Mentre continuano le polemiche politiche sulla decisione dei militanti del Movimento 5 Stelle di salvare Matteo Salvini dal processo per il caso Diciotti, arriva anche la replica dell’associazione Rousseau in merito alle critiche alla piattaforma su cui si è tenuto il voto. A parlare ai taccuini dell’AdnKronos è Enrica Sabatini, socia dell’associazione Rousseau per cui negli anni scorsi ha curato la parte ricerca e sviluppo. “Ogni iscritto certificato ha potuto esprimere un solo voto e lo stesso è stato acquisito, quindi, una sola volta dal sistema”, spiega Sabatini negando che vi siano stati casi di voti multipli e dando rassicurazioni sulla trasparenza delle operazioni di voto: “Nel corso degli anni ci siamo affidati a società che hanno certificato i processi di voto all’interno della Piattaforma Rousseau. Oggi ci avvaliamo anche della verifica notarile dei risultati del voto. Stiamo lavorando per utilizzare in futuro il sistema blockchain che permetterà di avere una certificazione distribuita”. E, nel caso della mancata conferma del voto tramite SMS precisa: “Il codice SMS è un sistema di doppio controllo, non è stato richiesto a tutti per poter velocizzare le procedure di voto. Hanno potuto votare comunque solo gli iscritti con documento certificato accedendo alla piattaforma tramite mail e password verificati”.
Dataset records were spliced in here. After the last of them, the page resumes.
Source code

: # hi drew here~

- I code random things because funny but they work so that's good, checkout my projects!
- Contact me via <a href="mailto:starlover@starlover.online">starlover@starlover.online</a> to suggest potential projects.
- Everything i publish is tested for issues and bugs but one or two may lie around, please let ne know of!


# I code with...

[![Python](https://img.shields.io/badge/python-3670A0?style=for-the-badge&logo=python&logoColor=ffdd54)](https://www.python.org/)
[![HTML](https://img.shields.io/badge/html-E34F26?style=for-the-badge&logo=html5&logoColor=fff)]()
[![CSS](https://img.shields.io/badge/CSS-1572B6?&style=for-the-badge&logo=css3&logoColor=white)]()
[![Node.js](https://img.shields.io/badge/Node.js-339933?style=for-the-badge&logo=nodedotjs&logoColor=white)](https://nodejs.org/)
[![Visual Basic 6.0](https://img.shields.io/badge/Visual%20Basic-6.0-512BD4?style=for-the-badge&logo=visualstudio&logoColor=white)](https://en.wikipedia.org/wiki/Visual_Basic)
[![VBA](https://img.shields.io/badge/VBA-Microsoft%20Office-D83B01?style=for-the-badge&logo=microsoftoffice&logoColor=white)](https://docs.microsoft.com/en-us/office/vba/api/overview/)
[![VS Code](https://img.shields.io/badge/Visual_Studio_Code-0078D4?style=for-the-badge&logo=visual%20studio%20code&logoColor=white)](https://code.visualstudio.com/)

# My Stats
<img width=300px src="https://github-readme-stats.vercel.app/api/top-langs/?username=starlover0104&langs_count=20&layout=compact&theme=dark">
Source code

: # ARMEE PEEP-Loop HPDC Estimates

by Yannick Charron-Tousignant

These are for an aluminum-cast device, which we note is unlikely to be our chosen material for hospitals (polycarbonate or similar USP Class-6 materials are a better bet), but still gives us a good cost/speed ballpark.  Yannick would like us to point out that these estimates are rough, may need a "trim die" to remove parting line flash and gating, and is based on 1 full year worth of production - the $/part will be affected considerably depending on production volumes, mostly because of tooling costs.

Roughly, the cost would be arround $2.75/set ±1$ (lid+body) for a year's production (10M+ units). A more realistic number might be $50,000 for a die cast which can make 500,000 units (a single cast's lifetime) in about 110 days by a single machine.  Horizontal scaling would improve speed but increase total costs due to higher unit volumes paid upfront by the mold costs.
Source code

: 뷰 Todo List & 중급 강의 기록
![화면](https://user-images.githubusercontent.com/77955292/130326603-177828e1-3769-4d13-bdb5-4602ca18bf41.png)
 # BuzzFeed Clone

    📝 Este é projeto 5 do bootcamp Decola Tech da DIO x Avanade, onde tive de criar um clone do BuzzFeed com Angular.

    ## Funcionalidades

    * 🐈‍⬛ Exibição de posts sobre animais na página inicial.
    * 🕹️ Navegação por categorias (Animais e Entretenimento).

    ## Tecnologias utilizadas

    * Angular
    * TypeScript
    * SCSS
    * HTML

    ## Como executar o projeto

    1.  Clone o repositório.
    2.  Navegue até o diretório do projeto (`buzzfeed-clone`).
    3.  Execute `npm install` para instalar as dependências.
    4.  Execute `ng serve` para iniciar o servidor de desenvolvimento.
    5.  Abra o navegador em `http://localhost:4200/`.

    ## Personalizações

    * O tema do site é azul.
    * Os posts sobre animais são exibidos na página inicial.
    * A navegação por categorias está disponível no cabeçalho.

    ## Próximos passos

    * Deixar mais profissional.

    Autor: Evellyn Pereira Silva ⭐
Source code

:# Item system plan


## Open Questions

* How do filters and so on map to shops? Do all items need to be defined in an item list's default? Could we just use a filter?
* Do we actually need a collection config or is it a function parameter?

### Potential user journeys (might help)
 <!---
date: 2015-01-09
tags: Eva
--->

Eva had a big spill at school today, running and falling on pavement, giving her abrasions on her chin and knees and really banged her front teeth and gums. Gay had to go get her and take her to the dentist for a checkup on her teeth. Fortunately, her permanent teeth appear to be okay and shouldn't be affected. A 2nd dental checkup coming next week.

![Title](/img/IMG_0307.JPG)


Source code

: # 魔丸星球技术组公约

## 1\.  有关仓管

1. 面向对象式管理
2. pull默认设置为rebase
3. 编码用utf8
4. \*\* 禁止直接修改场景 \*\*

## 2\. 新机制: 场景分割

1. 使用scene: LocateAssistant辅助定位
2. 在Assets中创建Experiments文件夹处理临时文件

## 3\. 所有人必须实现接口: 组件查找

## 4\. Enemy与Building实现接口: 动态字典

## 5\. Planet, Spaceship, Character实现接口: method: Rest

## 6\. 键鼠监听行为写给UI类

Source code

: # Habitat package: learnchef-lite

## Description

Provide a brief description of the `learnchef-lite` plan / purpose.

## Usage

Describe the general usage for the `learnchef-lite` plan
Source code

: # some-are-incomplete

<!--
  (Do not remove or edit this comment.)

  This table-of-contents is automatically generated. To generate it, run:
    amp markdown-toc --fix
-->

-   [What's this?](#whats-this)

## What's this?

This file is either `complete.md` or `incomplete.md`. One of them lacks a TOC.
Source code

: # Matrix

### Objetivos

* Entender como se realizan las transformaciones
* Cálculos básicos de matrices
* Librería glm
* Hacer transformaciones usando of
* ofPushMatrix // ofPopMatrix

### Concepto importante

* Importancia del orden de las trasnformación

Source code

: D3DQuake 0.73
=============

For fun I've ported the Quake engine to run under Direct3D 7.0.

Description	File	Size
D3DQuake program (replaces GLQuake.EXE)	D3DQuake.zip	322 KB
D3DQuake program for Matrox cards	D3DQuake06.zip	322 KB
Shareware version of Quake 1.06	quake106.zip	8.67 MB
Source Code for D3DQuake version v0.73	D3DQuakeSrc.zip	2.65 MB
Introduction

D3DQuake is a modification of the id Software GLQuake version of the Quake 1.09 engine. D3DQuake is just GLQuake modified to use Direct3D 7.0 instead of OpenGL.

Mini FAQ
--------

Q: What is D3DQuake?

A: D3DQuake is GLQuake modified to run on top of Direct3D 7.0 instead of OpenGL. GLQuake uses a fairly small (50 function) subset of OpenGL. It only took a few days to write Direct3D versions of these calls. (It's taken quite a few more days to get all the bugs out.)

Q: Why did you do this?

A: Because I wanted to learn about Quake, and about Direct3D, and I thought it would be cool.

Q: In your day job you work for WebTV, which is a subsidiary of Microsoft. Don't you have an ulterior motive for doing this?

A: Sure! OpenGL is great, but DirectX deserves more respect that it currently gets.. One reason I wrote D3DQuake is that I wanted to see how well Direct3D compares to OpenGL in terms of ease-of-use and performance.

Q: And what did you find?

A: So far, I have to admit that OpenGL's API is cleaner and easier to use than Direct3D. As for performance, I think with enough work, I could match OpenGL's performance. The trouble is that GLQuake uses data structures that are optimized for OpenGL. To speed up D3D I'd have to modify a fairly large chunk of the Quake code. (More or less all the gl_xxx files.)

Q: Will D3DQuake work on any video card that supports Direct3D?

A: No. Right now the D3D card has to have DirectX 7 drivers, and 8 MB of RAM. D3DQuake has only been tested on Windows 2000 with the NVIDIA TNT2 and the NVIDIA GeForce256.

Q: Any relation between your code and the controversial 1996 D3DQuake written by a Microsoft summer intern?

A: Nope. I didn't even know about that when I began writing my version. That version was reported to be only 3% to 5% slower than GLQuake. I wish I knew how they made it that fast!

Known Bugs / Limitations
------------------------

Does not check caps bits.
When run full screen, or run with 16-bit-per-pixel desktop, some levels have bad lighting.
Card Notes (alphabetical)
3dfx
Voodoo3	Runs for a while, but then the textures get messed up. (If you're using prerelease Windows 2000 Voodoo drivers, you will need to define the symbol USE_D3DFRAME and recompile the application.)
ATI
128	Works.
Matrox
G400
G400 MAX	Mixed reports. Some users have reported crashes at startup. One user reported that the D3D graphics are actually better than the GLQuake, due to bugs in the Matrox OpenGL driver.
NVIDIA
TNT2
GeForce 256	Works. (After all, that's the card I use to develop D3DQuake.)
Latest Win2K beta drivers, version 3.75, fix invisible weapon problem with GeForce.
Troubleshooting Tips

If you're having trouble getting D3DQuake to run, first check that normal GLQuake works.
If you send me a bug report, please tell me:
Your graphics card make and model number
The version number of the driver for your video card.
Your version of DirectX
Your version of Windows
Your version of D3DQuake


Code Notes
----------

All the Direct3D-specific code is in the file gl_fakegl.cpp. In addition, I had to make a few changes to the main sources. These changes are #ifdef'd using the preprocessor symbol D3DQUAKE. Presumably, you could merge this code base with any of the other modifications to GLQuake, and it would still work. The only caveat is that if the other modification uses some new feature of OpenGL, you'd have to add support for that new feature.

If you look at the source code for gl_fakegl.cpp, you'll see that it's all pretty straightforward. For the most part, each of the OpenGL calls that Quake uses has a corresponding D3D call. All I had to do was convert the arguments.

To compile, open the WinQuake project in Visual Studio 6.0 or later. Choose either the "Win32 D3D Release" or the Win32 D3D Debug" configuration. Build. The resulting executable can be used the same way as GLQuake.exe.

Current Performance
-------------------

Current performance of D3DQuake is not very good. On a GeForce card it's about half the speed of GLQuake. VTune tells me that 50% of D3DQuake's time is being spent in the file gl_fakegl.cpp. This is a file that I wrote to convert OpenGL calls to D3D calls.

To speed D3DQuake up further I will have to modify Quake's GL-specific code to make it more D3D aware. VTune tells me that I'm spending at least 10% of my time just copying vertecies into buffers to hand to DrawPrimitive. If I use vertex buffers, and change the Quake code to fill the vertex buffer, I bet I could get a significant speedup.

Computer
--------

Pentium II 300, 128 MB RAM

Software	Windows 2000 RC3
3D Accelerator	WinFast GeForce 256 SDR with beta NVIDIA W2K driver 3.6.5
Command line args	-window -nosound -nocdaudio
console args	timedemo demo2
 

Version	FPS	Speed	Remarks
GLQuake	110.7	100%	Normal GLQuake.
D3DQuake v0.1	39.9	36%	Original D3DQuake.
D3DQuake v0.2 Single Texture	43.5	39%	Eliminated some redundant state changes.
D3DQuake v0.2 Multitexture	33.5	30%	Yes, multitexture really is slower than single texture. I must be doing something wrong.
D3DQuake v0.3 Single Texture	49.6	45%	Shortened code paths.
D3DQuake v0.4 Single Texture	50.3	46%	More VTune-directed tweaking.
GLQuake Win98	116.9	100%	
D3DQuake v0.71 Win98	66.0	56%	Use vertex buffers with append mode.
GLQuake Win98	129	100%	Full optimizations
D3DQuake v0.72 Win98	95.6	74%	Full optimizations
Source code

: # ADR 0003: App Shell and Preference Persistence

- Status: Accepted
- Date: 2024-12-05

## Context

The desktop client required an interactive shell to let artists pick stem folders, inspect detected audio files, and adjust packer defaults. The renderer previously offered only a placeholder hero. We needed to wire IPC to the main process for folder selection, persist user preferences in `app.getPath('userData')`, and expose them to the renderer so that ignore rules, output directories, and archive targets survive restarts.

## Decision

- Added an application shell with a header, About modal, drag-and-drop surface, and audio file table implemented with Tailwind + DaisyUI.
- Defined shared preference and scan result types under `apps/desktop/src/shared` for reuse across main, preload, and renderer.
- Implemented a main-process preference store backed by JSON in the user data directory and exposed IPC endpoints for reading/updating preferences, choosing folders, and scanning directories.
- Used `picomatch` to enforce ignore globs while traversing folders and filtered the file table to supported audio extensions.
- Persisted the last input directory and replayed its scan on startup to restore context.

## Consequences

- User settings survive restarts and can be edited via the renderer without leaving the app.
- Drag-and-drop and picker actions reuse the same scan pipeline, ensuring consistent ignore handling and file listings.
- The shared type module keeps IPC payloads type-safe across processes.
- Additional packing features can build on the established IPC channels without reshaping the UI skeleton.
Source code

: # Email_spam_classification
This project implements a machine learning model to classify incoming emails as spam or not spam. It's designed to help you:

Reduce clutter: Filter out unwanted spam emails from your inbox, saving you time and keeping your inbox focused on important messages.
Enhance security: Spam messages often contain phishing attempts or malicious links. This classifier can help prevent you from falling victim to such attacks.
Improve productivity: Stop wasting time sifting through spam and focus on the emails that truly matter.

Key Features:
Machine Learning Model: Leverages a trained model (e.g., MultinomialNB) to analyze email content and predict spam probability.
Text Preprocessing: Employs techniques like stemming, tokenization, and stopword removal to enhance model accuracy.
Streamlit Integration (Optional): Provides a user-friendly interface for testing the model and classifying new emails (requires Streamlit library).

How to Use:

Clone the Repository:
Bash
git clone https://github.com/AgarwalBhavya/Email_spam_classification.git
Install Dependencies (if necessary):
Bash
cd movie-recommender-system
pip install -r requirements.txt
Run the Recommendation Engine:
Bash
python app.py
Nella lettura dei responsabili dell’associazione, inoltre, si è trattato di un successo senza precedenti e i numeri della partecipazione rappresentano un piccolo record: “Durante tutta la giornata hanno votato oltre 52 mila iscritti, la votazione in singola giornata più partecipata della storia del Movimento 5 Stelle […] 52 mila persone iscritte a una forza politica hanno potuto esprimersi in un solo giorno tramite una consultazione interna. Siamo davanti a un record di partecipazione democratica. Per fare un paragone italiano, il Partito democratico ha impiegato circa 20 giorni per far votare i propri iscritti lo scorso gennaio (189101)”.

Quanto ai rallentamenti, infine, specifica che “ci sono state code virtuali”, anche a causa di un “sovraccaricamento di richieste causato da DDos che il sistema ha schermato”.